Input data Block Start
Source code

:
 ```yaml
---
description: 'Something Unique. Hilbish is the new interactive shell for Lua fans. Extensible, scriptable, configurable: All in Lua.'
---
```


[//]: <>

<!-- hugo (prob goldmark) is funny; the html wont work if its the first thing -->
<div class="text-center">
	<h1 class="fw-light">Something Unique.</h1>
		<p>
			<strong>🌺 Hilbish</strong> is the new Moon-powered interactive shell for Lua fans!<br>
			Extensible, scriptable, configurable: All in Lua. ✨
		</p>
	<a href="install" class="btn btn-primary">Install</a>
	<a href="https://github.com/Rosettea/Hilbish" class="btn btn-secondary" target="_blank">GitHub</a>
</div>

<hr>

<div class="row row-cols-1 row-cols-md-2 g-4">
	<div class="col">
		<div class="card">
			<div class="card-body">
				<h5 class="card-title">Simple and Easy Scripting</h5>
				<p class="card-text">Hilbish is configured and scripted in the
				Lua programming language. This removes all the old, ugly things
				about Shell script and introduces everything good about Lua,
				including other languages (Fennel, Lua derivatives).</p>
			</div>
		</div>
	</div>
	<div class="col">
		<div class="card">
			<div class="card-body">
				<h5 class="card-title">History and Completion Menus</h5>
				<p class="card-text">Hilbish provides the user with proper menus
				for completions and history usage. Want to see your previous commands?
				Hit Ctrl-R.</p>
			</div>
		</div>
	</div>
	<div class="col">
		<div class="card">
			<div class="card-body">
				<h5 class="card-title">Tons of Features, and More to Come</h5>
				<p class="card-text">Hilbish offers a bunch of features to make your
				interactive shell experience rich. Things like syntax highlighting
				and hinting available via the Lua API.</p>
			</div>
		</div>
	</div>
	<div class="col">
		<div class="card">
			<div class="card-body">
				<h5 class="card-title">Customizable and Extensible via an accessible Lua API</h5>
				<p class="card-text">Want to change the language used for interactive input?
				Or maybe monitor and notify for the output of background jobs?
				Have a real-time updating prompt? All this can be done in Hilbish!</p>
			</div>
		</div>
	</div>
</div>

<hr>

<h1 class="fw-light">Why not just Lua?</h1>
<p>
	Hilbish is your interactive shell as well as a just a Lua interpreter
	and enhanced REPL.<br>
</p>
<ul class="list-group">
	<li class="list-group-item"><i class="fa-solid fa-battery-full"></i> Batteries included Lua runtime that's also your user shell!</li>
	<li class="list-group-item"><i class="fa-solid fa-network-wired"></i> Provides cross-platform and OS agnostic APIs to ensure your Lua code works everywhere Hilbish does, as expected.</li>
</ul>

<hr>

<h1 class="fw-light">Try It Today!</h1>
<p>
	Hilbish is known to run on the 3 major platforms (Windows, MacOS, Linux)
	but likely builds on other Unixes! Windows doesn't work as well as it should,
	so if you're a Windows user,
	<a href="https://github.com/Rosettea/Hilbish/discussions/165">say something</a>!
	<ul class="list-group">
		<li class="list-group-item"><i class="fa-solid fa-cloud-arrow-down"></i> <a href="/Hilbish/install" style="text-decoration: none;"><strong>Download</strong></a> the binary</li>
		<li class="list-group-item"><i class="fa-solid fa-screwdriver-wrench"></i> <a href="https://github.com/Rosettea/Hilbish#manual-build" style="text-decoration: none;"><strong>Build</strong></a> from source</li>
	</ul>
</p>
Input data Block End
*Problem description:* Please go over the data above and tally every line holding "decoration"; reply only with the count.

*Result for this exercise:* 2